Comecei a conversar com ele. Expliquei o que eu tomava, as funções da cetamina, falei sobre minha vida, meu pai, o Natal, os significados. E tudo ele foi entendendo, colocando também seu ponto de vista, querendo contar um pouco da sua própria vida:
- Às vezes eles me deixam no ponto zero. O ponto zero é quando ninguém te vê – repetiu isso pra mim algumas vezes. E fiquei entendendo que se referia à família, à sociedade em geral, suas vivências.
Perguntei o que ele fazia ali, no hospital, qual era seu tratamento. “Clonazepam, calmante”, é o que eles me dão. ‘Não adianta, pois não me tiram do ponto-zero.’ Em meio a falas filosóficas e pausadas havia interjeições com filtros religiosos, ambientais, sensoriais, como uma espécie de thriller de suspense:
- ‘Você conhece o sangue de Jesus?’
- ‘Sabe do aquecimento da Amazônia e das chuvas que vão devorar o Sul?’ (incrivelmente essa fala foi antes das chuvas do Sul do início do ano!)
- ‘Feche a porta, para que os enfermeiros não nos ouçam, é melhor!’
E fui percebendo que, à medida que eu voltava à realidade (o efeito lisérgico da cetamina ia passando), ele acompanhava meu k-hole ao contrário: isto é, eu saía do túnel e era o moço quem entrava numa narrativa psicodélica sem fazer uso de nada. Apenas insights. Profundos. Pontinhos de luz.

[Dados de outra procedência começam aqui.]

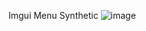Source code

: Imgui Menu Synthetic
![image](https://github.com/user-attachments/assets/8bd71fa3-1258-48a8-b0cf-d3930fa14576)

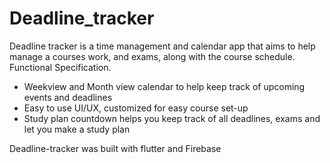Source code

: # Deadline_tracker
Deadline tracker  is a time management and calendar app that aims to help manage a courses work, and exams, along with the course 
schedule. 
Functional Specification.
+ Weekview and Month view calendar to help keep track of upcoming events and deadlines
+ Easy to use UI/UX, customized for easy course set-up 
+ Study plan countdown helps you keep track of all deadlines, exams and let you make a study plan

Deadline-tracker was built with flutter and Firebase
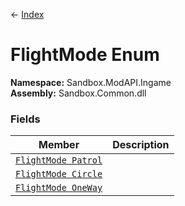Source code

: ← [Index](index.md)
# FlightMode Enum
**Namespace:** Sandbox.ModAPI.Ingame  
**Assembly:** Sandbox.Common.dll  
### Fields
|Member|Description|
|---|---|
|[`FlightMode Patrol`](Sandbox.ModAPI.Ingame.Patrol)||
|[`FlightMode Circle`](Sandbox.ModAPI.Ingame.Circle)||
|[`FlightMode OneWay`](Sandbox.ModAPI.Ingame.OneWay)||

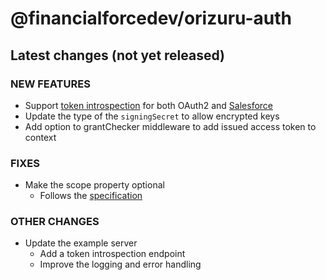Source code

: # @financialforcedev/orizuru-auth

## Latest changes (not yet released)

### NEW FEATURES

- Support [token introspection](https://tools.ietf.org/html/rfc7662) for both OAuth2 and [Salesforce](https://help.salesforce.com/articleView?id=remoteaccess_oidc_token_introspection.htm)
- Update the type of the `signingSecret` to allow encrypted keys
- Add option to grantChecker middleware to add issued access token to context

### FIXES

- Make the scope property optional
  - Follows the [specification](https://tools.ietf.org/html/rfc6749#section-3.3)

### OTHER CHANGES

- Update the example server
  - Add a token introspection endpoint
  - Improve the logging and error handling
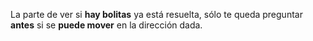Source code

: La parte de ver si **hay bolitas** ya está resuelta, sólo te queda preguntar **antes** si se **puede mover** en la dirección dada.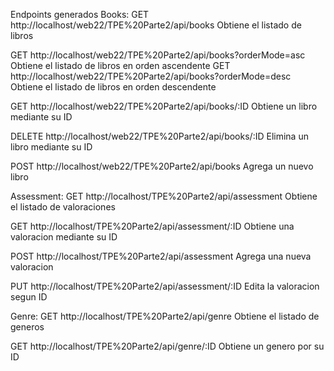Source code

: Endpoints generados
Books:
GET http://localhost/web22/TPE%20Parte2/api/books Obtiene el listado de libros 

GET http://localhost/web22/TPE%20Parte2/api/books?orderMode=asc Obtiene el listado de libros en orden ascendente
GET http://localhost/web22/TPE%20Parte2/api/books?orderMode=desc Obtiene el listado de libros en orden descendente

GET http://localhost/web22/TPE%20Parte2/api/books/:ID Obtiene un libro mediante su ID

DELETE http://localhost/web22/TPE%20Parte2/api/books/:ID Elimina un libro mediante su ID

POST http://localhost/web22/TPE%20Parte2/api/books Agrega un nuevo libro

Assessment:
GET http://localhost/TPE%20Parte2/api/assessment Obtiene el listado de valoraciones

GET http://localhost/TPE%20Parte2/api/assessment/:ID Obtiene una valoracion mediante su ID

POST http://localhost/TPE%20Parte2/api/assessment Agrega una nueva valoracion

PUT http://localhost/TPE%20Parte2/api/assessment/:ID Edita la valoracion segun ID

Genre:
GET http://localhost/TPE%20Parte2/api/genre  Obtiene el listado de generos

GET http://localhost/TPE%20Parte2/api/genre/:ID Obtiene un genero por su ID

Meu lado racional não suportou tanta verdade sóbria. Perguntei se ele já havia sido internado. Disse que sim, com tranquilidade. E que estava ali para ser internado novamente. Tenho algum conhecimento de condições do espectro de saúde mental e, logo percebi que meu colega, leito ao lado, que me tranquilizou com o relógio da cetamina, era portador de algum traço diferente, esquizoide.
- ‘Qual seu nome?’ perguntei.
‘Adriano. O cara do ponto-zero, que ninguém vê.’
Ofereci meu telefone. Ele disse que me acharia se fosse necessário. Saí dali impactado. Pela prisão desse mental avassalador, forte. Queria fazer algo: rezar, cantar, oferecer uma dose de café ou cetamina, dizer ao Adriano que tudo ia melhorar, que ele não era o ponto zero de porra nenhuma.
De nada adiantou. Fui embora quieto. Chorei meu tanto. Mas durante todo esse ano fiquei pensando no quanto essas questões, humanas e reais, tem uma uma importância tão maior que as digressões polarizadas de hoje em dia, sobre direita/esquerda, bem/mal, certo/errado etc.
A saúde mental, antes tida apenas como ‘loucura’ e hoje alvo de um sem número de classificações, segue relegada à exclusão que vai muito além deste além-discurso médico e terapêutico. Panaceia midiática de redes sociais. Estas sim, distorcidas.
Ao sair, perguntei na enfermagem porque Adriano estava ali: ‘ele é esquizofrênico e vai ser internado. Não é a primeira vez’, disse a moça sem nenhuma alteração na voz.
Hoje, um ano depois de encontrar o Adriano, faço o gesto que consigo, que me é possível. Escrevo a você, caro amigo – e assim escrevo a mim mesmo e a todos que me leem:
O ponto zero é uma situação onde não há espaço nem matéria, apenas energia de alta frequência.’ Uso a definição da mecânica quântica pra te agradecer a frequência, a aproximação, as lições. Tua condição – a esquizofrenia – valida o meu pensar e o meu sentir – as ilusões, os chamados pensamentos mágicos, intuições e superstições tão reais. Paralelo é o ser-humano, desfragmentado deste tempo.
Ainda nos falaremos. Feliz Natal, Adriano. Tava te devendo essa, amigo.
*dedico este texto, real e tão difícil de rabiscar, especialmente à minha mãe, de quem herdei a coragem de escrever, mesmo com as mãos trêmulas.